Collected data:

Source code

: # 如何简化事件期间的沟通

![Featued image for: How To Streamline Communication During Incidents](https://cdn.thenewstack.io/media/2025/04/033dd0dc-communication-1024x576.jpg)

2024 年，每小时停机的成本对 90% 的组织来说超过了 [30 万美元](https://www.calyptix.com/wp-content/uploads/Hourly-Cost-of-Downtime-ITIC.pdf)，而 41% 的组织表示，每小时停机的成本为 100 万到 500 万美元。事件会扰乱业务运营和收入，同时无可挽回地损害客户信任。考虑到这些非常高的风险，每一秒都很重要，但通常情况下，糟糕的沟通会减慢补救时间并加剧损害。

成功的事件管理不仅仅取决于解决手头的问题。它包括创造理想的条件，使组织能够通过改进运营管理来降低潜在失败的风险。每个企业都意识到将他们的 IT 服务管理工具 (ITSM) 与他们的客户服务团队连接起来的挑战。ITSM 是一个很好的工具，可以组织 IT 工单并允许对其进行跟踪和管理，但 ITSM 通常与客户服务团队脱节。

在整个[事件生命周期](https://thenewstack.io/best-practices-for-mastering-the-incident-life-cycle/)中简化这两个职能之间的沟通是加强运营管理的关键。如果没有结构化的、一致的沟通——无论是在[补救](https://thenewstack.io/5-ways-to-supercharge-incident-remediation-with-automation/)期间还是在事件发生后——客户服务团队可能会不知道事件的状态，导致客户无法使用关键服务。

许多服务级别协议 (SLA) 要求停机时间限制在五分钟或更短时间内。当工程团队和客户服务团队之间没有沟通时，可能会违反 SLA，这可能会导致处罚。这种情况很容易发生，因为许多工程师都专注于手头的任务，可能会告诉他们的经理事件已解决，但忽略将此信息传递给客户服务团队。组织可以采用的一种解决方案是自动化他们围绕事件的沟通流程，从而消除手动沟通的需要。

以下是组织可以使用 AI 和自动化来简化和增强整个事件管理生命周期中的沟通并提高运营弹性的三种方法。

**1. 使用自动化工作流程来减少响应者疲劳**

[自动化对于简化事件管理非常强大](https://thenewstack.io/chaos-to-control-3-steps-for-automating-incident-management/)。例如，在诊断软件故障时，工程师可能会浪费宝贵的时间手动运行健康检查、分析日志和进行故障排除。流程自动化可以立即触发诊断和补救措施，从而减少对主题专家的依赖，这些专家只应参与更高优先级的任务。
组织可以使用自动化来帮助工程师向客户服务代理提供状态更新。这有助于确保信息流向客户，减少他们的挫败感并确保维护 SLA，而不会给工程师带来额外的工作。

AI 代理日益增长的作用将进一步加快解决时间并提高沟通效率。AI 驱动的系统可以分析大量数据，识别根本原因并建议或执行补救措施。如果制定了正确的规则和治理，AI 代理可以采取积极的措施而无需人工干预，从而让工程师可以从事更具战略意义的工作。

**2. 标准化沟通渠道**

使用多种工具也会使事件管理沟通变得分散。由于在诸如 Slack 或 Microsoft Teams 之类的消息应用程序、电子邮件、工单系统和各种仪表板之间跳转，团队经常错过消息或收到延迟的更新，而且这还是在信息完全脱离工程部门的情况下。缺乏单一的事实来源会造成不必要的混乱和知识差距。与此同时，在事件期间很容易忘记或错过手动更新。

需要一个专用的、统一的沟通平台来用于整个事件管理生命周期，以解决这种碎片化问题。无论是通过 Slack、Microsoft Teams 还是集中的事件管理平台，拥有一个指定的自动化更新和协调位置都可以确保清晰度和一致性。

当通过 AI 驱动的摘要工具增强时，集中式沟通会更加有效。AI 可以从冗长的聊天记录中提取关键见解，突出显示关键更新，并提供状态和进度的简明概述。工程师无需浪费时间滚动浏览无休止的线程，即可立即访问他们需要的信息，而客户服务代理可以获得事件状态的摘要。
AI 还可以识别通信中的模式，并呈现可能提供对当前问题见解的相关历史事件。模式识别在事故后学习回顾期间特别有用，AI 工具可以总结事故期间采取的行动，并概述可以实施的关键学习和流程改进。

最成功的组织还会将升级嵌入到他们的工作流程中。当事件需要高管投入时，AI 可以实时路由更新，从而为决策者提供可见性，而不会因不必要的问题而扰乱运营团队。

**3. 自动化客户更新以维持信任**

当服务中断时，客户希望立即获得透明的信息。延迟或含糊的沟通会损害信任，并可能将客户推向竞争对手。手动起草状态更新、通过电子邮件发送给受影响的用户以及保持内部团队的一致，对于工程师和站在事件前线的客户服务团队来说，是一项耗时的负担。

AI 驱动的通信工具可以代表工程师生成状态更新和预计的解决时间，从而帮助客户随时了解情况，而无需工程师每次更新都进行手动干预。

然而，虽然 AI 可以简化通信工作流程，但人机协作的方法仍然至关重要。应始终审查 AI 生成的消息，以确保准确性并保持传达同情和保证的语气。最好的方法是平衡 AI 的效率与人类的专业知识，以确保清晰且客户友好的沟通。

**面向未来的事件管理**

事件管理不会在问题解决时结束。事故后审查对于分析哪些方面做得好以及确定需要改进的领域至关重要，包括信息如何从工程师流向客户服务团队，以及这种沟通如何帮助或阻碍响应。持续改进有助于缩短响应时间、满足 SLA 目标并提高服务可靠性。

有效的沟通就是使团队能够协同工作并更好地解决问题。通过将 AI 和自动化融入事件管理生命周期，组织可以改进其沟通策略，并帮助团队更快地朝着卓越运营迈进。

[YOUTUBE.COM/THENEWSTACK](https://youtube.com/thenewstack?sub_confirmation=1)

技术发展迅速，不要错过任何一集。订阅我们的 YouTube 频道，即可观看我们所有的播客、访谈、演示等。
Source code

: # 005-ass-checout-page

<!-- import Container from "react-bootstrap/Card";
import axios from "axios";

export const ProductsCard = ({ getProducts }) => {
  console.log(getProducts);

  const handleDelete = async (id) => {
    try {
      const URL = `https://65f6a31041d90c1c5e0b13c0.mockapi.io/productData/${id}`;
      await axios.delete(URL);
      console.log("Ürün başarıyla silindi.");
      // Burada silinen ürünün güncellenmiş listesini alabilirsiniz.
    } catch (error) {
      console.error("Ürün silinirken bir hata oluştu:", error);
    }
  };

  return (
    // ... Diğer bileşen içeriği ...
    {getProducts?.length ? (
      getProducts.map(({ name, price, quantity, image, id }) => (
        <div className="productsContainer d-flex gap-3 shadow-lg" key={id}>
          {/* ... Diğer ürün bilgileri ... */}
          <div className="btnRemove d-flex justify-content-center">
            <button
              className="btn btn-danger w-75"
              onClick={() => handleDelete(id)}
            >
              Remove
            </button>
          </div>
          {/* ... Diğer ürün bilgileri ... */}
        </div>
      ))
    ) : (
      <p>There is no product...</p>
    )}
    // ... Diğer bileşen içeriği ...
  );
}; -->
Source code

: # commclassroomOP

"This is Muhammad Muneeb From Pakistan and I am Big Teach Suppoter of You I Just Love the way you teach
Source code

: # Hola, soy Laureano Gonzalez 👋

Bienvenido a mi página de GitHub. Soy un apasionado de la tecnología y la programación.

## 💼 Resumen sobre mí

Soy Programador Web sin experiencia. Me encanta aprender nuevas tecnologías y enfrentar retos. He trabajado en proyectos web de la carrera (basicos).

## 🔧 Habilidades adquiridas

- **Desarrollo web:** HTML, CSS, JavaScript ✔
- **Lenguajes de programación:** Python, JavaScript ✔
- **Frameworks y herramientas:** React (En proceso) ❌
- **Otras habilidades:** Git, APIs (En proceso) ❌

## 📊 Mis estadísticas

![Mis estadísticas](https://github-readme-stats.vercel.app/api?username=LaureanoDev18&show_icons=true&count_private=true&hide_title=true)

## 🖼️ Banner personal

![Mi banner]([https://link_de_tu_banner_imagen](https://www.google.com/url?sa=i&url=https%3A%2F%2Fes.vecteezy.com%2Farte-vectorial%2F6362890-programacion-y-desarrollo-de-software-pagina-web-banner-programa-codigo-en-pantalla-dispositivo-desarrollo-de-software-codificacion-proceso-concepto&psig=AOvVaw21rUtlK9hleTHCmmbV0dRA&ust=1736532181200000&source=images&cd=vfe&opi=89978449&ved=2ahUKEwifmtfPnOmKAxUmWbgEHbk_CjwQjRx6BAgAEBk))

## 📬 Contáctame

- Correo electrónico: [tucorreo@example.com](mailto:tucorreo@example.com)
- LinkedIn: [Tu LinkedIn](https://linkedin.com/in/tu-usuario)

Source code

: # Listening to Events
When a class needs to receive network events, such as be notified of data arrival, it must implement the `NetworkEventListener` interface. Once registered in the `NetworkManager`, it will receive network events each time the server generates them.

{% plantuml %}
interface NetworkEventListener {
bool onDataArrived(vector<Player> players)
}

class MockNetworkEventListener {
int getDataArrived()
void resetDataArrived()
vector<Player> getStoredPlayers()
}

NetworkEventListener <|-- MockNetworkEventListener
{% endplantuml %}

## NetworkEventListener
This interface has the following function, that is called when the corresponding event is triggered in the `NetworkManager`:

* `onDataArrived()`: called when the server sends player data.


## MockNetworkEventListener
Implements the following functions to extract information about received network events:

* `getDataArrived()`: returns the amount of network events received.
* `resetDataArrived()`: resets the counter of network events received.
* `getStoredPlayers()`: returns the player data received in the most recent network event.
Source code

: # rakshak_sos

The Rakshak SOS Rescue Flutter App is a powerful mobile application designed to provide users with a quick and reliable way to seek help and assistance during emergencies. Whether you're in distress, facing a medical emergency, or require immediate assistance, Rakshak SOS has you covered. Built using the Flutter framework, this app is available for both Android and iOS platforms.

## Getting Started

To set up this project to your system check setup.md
...
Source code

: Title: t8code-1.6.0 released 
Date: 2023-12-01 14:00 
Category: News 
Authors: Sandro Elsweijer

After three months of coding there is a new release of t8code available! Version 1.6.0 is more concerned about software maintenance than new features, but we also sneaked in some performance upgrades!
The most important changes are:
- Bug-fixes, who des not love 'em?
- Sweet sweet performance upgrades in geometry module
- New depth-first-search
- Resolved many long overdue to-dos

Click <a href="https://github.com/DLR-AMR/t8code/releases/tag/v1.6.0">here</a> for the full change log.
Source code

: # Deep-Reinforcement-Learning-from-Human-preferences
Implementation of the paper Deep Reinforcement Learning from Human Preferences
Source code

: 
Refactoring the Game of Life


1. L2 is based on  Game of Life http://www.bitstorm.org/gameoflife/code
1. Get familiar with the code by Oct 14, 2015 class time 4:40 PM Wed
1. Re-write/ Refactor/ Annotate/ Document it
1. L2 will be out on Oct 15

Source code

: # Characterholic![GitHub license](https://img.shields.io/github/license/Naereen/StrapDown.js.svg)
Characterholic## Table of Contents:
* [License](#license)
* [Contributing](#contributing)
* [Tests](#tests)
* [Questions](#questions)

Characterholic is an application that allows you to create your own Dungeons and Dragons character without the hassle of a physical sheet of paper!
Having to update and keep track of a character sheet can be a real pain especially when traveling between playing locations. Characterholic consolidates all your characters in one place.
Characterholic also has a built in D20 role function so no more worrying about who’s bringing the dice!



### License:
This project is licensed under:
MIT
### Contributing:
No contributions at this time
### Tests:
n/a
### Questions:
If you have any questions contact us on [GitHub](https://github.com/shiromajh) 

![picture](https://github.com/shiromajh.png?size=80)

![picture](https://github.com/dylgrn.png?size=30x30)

▶ [INSTRUCTIONS TO FOLLOW]:
Only the number is wanted: how many lines in the data include the word "will"?

▶ [FINISHED TASK]:
2